On top of that, every website seems to have a different take on the figures. For example, on sfgate.com, the sister website of The San Fransisco Chronicle they say:
“This advantage ranges from 5.5 percent to 12.7 percent depending on the type of landscaping and the home’s original value. That translates into an extra $16,500 to $38,100 in value on a $300,000 home.”
Meanwhile, other sites suggested that a “well-maintained garden” can add anything from $3,000 to $45,000.
But Guess What
There are so many variables involved it is almost impossible to pin down precisely how much value, in dollars, a garden adds to a home, so, on this occasion, we aren’t going to concentrate on dollars spent vs. value added. Instead, this post focuses purely on gardening tips when selling a home, which results in a garden that is cleaner, brighter and more appealing to the average buyer. Period.

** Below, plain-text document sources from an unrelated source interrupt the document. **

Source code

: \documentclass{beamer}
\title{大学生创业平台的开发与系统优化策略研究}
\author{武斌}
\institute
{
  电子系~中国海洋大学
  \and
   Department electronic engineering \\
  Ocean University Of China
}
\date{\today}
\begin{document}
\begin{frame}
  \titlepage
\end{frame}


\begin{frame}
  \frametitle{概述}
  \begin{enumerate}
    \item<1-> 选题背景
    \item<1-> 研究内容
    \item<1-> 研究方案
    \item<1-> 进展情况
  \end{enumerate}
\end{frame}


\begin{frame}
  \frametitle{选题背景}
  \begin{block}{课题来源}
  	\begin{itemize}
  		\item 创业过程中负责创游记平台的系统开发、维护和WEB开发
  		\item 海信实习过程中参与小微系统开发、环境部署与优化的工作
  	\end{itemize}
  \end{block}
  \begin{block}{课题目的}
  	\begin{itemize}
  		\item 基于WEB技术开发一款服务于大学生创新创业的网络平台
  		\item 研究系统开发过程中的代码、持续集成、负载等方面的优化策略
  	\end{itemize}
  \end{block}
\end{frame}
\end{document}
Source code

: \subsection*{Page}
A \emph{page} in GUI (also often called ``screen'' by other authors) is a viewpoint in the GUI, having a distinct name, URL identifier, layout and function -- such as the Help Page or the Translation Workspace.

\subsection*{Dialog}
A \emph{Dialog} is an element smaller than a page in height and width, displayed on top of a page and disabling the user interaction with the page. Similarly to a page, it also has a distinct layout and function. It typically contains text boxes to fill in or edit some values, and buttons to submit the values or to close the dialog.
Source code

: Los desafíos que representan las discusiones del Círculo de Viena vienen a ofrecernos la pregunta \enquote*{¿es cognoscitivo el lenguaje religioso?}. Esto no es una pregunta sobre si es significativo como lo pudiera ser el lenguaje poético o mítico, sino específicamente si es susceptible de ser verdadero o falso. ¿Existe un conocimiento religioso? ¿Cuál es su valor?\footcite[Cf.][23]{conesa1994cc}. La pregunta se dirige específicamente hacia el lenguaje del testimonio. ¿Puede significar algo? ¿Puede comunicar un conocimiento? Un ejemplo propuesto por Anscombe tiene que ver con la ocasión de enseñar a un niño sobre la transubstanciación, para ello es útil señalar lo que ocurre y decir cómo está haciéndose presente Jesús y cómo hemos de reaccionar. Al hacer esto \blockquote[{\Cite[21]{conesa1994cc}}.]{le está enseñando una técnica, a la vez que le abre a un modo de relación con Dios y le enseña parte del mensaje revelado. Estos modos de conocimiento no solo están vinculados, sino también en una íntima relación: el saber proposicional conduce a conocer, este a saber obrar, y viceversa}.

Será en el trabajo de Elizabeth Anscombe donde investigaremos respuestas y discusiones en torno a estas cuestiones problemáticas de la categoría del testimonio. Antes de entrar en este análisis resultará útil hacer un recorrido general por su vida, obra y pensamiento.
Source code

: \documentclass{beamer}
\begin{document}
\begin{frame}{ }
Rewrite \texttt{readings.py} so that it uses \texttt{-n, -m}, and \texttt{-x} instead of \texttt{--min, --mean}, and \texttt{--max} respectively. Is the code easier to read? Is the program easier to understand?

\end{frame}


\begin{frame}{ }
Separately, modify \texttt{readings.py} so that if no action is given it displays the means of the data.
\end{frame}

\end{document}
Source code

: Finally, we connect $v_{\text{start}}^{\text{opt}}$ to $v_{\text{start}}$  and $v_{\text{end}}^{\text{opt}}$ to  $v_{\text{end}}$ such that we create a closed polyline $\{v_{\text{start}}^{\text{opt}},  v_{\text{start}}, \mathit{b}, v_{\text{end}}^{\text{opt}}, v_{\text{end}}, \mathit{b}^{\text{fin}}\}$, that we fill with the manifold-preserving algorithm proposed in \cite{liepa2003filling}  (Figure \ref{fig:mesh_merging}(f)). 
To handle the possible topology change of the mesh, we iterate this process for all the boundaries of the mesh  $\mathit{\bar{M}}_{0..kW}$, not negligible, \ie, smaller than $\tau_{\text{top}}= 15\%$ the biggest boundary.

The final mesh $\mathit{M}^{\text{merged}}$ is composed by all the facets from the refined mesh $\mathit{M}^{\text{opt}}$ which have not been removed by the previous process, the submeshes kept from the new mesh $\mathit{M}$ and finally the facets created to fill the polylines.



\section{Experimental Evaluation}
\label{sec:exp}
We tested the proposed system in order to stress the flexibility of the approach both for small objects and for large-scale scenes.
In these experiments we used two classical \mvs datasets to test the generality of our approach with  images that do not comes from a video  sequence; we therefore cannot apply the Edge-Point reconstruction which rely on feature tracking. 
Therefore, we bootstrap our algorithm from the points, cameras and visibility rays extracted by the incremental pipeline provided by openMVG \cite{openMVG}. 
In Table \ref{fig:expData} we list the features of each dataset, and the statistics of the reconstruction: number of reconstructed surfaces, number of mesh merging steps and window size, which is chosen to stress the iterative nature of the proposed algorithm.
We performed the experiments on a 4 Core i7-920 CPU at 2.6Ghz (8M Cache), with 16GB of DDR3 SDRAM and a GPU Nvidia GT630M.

Gardening Tips When Selling A Home
Not all gardens, or the people that tend to them, are equal. Consequently, a simple “one size fits all” list of gardening tips isn’t going to cut it. For this reason, we’ll start with gardening tips for anyone selling a home, and follow them up with some tips which are specific gardeners who are:
You know who you are. You’ll vaguely push the mower around on the grass and hack back any overhangs. Only the most basic tasks are carried out, and they are done reluctantly, as a result of some extreme nagging, or because the kids went outside yesterday and you needed to send in search & rescue to find them again. You wouldn’t know the difference between a perennial and a biennial, and you’re OK with that.
You like a tidy garden, one in which you can sit and relax and not feel guilty about the mess. You once Googled “Best plants for my soil,” but it all seemed to complicate so you went back to buying what you like rather than what will grow. The occasional trip to a garden center is made in order to stock up on some color, but most of your buys happen on the fly at the local superstore. It’s important to have a “nice, tidy garden.”
You know the ph level of your soil, have a carefully planned four-season garden for year-round interest, and some of your plants are like children to you. Feature plants from specialist growers are your preferred garden furniture. Meanwhile friends and family buy you heavy-duty hand cleaners and moisturizers for special occasions because they wouldn’t dare buy anything else garden related in case it was incorrect.
Gardening Tips When Selling A Home
Let’s start with a quick survey of your garden. Start by standing across the road to see exactly what a potential buyer might see in an online listing, or when driving by. Then, take the time to walk both sides of the home, if they are accessible, and finish up in the back yard, working your way from the house, outwards.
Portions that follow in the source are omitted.